The Braxtons singles chronology
|  | "Good Life" (1990) | "So Many Ways" (1996) |

= Good Life (The Braxtons song) =

"Good Life" is a 1990 single by The Braxtons, featuring Toni Braxton and her four younger sisters: Traci, Towanda, Trina, and Tamar. "Good Life", written by the German songwriting/production team Klarmann/Weber, was Toni Braxton's first professional recording, and was released as part of Toni Braxton's third compilation album The Essential Toni Braxton (2007).

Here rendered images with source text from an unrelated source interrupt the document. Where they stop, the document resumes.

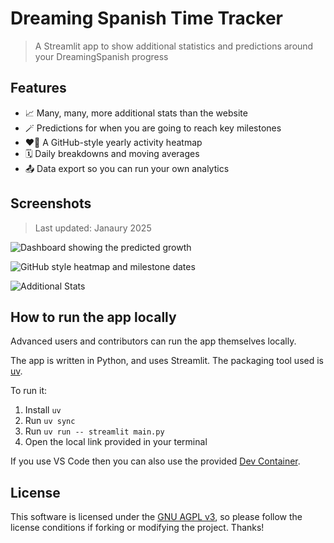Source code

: # Dreaming Spanish Time Tracker

> A Streamlit app to show additional statistics and predictions around your DreamingSpanish progress

## Features

- 📈 Many, many, more additional stats than the website
- 🪄 Predictions for when you are going to reach key milestones
- ❤️‍🔥 A GitHub-style yearly activity heatmap
- 🗓️ Daily breakdowns and moving averages
- 📤 Data export so you can run your own analytics

## Screenshots

> Last updated: Janaury 2025

![Dashboard showing the predicted growth](https://github.com/user-attachments/assets/e1ef9cfa-0f91-4ca3-8b6b-2e8cd88ea5ad)

![GitHub style heatmap and milestone dates](https://github.com/user-attachments/assets/3c6cc919-59ec-46d7-9d84-b7afce3d48f3)

![Additional Stats](https://github.com/user-attachments/assets/4b85442f-0b74-4650-acb7-1de3713700b5)

## How to run the app locally

Advanced users and contributors can run the app themselves locally.

The app is written in Python, and uses Streamlit. The packaging tool used is [uv](https://docs.astral.sh/uv/). 

To run it:

1. Install `uv`
2. Run `uv sync`
3. Run `uv run -- streamlit main.py`
4. Open the local link provided in your terminal

If you use VS Code then you can also use the provided [Dev Container](https://containers.dev/).

## License

This software is licensed under the [GNU AGPL v3](https://choosealicense.com/licenses/agpl-3.0/), so please follow the license conditions if forking or modifying the project. Thanks!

Toni Braxton and her sisters signed with Arista Records as The Braxtons in 1989. In 1990, they released "Good Life", their first and only single as a fivesome. The single, backed with "Family" as a B-side, reached #79 on the Billboard Hot Black Single charts. The song wasn't a major hit but it caught the attention of the songwriting/production team of L.A. Reid and Babyface, who had just formed their own label, LaFace Records (associated with Arista). Toni Braxton was signed with LaFace as a solo artist.

The Braxtons disbanded as a foursome but would later reunite as a threesome in 1996, when Trina, Tamar, and Towanda released So Many Ways on Atlantic Records. Traci was not signed because she was pregnant at the time. The Braxtons disbanded for good when Tamar left the group for a solo record deal.

"Good Life" is featured on The Essential Toni Braxton.